(Stored data)
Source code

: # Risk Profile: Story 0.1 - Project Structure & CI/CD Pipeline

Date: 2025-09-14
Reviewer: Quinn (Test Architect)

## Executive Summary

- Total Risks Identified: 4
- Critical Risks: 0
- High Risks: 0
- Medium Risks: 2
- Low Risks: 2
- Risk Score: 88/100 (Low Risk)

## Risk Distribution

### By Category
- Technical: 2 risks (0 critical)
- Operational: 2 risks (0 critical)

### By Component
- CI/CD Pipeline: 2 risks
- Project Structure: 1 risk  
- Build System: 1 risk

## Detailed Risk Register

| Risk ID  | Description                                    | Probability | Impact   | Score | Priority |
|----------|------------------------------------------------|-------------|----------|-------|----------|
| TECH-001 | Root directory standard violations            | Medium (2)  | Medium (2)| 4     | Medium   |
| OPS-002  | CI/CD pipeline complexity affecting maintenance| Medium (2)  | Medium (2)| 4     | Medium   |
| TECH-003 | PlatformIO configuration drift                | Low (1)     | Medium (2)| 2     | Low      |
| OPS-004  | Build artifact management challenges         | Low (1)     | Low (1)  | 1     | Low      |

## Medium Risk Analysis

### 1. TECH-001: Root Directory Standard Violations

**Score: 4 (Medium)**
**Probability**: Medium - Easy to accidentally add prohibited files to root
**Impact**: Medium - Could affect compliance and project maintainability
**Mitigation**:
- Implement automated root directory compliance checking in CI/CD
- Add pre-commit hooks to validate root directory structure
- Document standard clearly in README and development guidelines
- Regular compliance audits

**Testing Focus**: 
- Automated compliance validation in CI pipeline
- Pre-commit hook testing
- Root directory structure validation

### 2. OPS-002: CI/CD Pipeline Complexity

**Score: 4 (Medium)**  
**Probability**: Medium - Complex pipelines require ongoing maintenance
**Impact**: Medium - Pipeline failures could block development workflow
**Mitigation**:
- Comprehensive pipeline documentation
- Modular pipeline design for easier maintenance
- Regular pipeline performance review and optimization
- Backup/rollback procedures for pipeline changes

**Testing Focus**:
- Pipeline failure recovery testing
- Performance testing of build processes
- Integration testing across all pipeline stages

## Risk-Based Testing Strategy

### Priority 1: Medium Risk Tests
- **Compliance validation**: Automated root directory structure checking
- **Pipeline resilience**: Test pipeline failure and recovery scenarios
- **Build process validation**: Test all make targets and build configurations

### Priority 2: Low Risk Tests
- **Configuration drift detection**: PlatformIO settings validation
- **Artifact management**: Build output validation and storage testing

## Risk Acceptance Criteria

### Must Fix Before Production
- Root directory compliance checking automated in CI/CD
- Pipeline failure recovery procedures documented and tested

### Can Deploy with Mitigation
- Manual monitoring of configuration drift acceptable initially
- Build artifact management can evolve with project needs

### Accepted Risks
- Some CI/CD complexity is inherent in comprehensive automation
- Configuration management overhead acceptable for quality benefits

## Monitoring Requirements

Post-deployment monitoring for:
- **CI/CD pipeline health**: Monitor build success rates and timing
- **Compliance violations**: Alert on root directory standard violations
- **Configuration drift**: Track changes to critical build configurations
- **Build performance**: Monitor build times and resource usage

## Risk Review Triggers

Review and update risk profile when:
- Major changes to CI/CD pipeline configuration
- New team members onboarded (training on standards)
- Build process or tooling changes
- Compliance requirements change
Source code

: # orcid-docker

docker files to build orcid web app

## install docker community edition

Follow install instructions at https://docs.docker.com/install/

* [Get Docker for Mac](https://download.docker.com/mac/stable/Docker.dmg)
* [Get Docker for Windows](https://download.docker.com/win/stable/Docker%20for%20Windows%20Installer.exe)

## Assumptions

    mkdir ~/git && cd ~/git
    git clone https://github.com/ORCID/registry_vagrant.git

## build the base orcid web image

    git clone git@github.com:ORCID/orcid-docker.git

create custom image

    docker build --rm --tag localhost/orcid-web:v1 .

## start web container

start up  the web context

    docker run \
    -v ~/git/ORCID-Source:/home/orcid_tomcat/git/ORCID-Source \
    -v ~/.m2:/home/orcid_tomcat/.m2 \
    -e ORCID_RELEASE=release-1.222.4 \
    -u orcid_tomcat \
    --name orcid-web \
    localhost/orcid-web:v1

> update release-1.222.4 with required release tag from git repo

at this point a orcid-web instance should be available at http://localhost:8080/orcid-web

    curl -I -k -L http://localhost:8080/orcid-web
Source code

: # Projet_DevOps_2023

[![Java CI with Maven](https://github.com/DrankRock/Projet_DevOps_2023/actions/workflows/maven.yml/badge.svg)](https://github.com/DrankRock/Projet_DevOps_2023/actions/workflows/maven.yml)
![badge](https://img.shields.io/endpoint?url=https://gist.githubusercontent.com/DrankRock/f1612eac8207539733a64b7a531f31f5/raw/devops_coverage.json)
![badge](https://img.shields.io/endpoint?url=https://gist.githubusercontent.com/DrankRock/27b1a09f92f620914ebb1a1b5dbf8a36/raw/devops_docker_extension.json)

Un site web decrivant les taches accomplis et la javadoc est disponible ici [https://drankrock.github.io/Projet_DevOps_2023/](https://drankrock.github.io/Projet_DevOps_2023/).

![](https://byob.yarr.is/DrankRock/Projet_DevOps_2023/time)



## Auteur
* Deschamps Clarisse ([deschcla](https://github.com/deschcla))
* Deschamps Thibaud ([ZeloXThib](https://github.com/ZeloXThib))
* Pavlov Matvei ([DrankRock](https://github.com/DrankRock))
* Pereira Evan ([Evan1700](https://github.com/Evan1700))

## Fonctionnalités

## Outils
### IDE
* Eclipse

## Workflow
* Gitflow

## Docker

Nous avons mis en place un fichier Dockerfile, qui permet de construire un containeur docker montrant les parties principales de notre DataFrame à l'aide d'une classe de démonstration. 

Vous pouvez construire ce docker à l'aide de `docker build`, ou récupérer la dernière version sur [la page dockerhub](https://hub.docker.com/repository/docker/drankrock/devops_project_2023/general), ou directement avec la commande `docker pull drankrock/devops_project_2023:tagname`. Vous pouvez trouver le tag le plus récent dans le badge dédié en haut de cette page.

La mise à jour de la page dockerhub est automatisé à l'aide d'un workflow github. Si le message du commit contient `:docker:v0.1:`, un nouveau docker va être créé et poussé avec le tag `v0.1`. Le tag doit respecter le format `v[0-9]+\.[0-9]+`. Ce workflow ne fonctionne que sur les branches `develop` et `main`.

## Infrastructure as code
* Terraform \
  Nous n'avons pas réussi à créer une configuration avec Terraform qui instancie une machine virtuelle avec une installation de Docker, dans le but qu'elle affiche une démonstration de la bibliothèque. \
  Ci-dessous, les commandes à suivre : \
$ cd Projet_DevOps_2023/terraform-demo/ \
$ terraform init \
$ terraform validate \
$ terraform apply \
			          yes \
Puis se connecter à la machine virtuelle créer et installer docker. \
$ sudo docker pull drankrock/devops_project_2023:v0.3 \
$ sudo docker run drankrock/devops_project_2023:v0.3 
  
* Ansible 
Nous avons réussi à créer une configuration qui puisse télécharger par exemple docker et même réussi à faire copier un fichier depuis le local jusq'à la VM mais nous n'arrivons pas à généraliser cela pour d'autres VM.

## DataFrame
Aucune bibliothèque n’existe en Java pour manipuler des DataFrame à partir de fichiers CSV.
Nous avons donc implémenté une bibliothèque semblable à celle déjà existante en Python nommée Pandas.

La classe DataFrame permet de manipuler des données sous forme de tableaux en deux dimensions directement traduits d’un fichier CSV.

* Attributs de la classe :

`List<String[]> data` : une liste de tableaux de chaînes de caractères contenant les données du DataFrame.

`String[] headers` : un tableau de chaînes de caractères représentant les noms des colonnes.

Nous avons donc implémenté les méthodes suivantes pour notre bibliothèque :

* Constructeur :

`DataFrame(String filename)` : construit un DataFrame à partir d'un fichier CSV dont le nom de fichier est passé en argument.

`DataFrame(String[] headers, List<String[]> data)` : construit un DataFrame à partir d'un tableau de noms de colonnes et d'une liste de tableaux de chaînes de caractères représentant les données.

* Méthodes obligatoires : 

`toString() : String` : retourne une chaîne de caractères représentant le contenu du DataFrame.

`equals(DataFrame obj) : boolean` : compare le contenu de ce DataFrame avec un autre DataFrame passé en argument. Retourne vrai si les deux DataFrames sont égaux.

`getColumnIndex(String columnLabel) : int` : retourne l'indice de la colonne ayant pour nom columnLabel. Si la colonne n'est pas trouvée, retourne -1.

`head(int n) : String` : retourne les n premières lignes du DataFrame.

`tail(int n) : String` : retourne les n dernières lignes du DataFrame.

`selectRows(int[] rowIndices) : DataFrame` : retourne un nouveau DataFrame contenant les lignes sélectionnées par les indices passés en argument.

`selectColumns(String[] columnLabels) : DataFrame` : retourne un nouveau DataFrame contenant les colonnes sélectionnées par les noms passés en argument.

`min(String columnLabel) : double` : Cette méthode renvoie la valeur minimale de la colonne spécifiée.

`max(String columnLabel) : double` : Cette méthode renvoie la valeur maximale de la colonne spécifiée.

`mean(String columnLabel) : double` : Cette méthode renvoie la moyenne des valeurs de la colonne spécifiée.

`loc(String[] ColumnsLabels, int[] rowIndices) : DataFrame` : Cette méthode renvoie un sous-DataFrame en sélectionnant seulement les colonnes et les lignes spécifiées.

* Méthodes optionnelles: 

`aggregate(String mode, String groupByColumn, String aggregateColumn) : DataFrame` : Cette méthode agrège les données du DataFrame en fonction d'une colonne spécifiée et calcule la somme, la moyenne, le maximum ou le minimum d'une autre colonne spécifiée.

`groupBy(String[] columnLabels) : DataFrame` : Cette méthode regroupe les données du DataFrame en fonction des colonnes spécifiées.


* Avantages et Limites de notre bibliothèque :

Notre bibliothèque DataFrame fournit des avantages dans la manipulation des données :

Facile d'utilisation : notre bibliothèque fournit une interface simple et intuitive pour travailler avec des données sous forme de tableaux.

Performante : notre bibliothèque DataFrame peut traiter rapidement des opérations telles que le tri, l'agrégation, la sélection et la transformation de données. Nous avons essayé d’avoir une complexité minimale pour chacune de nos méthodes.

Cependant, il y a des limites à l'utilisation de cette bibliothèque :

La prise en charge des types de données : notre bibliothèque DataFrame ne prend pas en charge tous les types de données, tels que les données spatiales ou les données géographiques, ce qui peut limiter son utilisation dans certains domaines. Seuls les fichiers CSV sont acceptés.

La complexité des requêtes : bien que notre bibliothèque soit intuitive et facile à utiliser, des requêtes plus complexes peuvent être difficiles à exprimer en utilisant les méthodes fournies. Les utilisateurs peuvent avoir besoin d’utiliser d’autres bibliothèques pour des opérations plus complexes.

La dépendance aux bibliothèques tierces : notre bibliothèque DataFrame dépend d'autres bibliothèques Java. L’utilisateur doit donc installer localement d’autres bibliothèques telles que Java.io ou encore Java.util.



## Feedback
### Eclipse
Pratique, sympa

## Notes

PROMPT
Lines containing the word "maintenance": copy every one of them from the records above.

ANSWER SPACE
| OPS-002  | CI/CD pipeline complexity affecting maintenance| Medium (2)  | Medium (2)| 4     | Medium   |
**Probability**: Medium - Complex pipelines require ongoing maintenance
- Modular pipeline design for easier maintenance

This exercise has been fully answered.